Some days, “The Dark” is all we feel. On others, we rage impotently against an uncaring universe (“Break Her Heart”), and sometimes we break out of the fog and feel ourselves in our bodies, if maybe only briefly (“Sex & Stardust”). But there’s also the hope that it won’t be this way forever.
“We’re already seeing our world change in unprecedented ways. There’s no going back to the way things were. We can only hope that when we start going back outside, some of the positive changes will come with us.”
The mountains north of my apartment are often barely visible through the thick haze that hangs over the San Fernando Valley. But for the first time in five years, I can see the detail on their precipitous faces. The air is crisp and clear as an alpine meadow. You wouldn’t know the urban sprawl of Los Angeles extends for 50 miles in every direction. With everyone locked behind closed doors and the freeways clear of their nonstop cholesterol congestion, it’s like the whole world can finally exhale.
“Not to get political or anything,” she notes, “but I hope [we come out of this] with a greater sense of community and less individualism. If anything, I think people realize now that the officials we vote into office will affect our lives. This is the first time in our lifetime that we’ve experienced it on such a large scale, but it’s undeniable that who we elect or don’t elect can literally be life or death.” Even though a certain boredom surrounds most activities inside our quarantines, we forget that this is a potentially fatal crisis. Every time we put on our masks before venturing out into the world is a choice we make to take care of one another, to say “I value you,” no matter who we come across. Apathy says the opposite.

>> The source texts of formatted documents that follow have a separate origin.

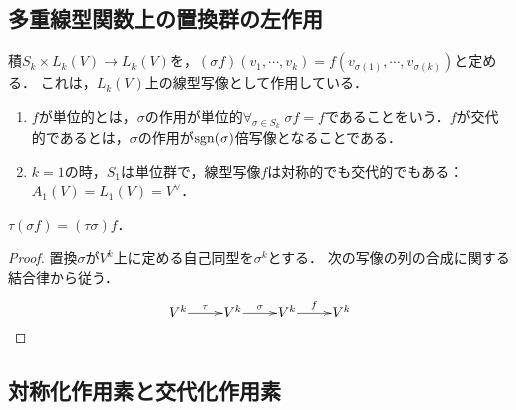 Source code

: \documentclass[uplatex,dvipdfmx]{jsreport}
\begin{document}
\subsection{多重線型関数上の置換群の左作用}

\begin{definition}
    積$S_k\times L_k(V)\to L_k(V)$を，$(\sigma f)(v_1,\cdots,v_k)=f(v_{\sigma(1)},\cdots,v_{\sigma(k)})$と定める．
    これは，$L_k(V)$上の線型写像として作用している．
\end{definition}
\begin{example}\label{example-characterization-of-alternizingness}\mbox{}
    \begin{enumerate}
        \item $f$が単位的とは，$\sigma$の作用が単位的$\forall_{\sigma\in S_k}\;\sigma f=f$であることをいう．$f$が交代的であるとは，$\sigma$の作用が$\mathrm{sgn}(\sigma)$倍写像となることである．
        \item $k=1$の時，$S_1$は単位群で，線型写像$f$は対称的でも交代的でもある：$A_1(V)=L_1(V)=V^\vee$．
    \end{enumerate}
\end{example}

\begin{lemma}[群作用である]
    $\tau(\sigma f)=(\tau\sigma)f$．
\end{lemma}
\begin{proof}
    置換$\sigma$が$V^k$上に定める自己同型を$\sigma^k$とする．
    次の写像の列の合成に関する結合律から従う．
    \[\xymatrix@1{
        V^k\ar[r]^-\tau&V^k\ar[r]^-\sigma&V^k\ar[r]^-f&V^k
    }\]
\end{proof}

\subsection{対称化作用素と交代化作用素}
\end{document}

“I think of friends that said to me they don’t vote because they don’t want to get involved in politics, but the truth is, there are places in this world where you’re not allowed to have a say and in this country each vote makes a difference.” Though separated in a physical sense, this is one of many ways we can engage in shared humanity. Showing up for and taking care of one another doesn’t only happen when we see one another face-to-face. Whether through music, political activism, or through taking measures to keep each other safe, we remember that we are all in this together.
These are unprecedented times. For Ward, optimism keeps her pressing on. Though she had to let go of the excitement and momentum leading into an album release, she’s promised a slew of exciting things for fans. More songs are on the way as the year progresses and she’s continued writing as the pandemic goes on. For the most part, continuing her creative process has helped center her through the turmoil. “Most of the things I write songs about are things that a lot of people go through so, in a way, this is nothing new,” she admits. “But the stories that come out of these times will be the things we remember. I don’t think we’ll all remember how lonely or isolated we felt, but we will remember how a pandemic affected the story of all of our lives.”
From our vantage point, looking back on 2020 is hard to envision. But like all trauma, time has a way of putting things in perspective. Eventually this will be behind us. The concerts will resume, and we’ll be able to see and touch our friends again. But until then, all we can do is take care of each other behind our masks and our walls.
“It’s during times of challenge when we realize hope can sometimes be the only path forward,” says Ward. We just need to remember that there’s “Sex & Stardust” after “The Dark.”